"""

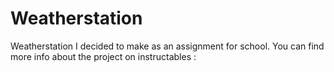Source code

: # Weatherstation
Weatherstation I decided to make as an assignment for school.
You can find more info about the project on instructables :
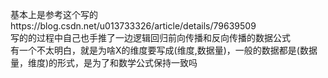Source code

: 基本上是参考这个写的https://blog.csdn.net/u013733326/article/details/79639509  
写的的过程中自己也手推了一边逻辑回归前向传播和反向传播的数据公式  
有一个不太明白，就是为啥X的维度要写成(维度,数据量)，一般的数据都是(数据量，维度)的形式，是为了和数学公式保持一致吗

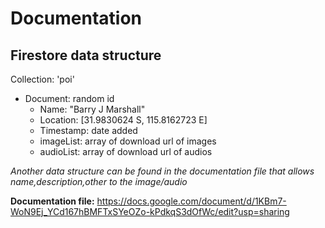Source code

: 
# Documentation

## Firestore data structure
Collection: 'poi'
- Document: random id
    - Name: "Barry J Marshall"
    - Location: [31.9830624 S, 115.8162723 E]
    - Timestamp: date added
    - imageList: array of download url of images
    - audioList: array of download url of audios
    
*Another data structure can be found in the documentation file that allows name,description,other to the image/audio*

**Documentation file:**
https://docs.google.com/document/d/1KBm7-WoN9Ej_YCd167hBMFTxSYeOZo-kPdkqS3dOfWc/edit?usp=sharing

"""

= YOUR OBJECTIVE =
Lines holding the word "data" are the answer; copy every one from the records above.

= SOLUTION BELOW =
## Firestore data structure
*Another data structure can be found in the documentation file that allows name,description,other to the image/audio*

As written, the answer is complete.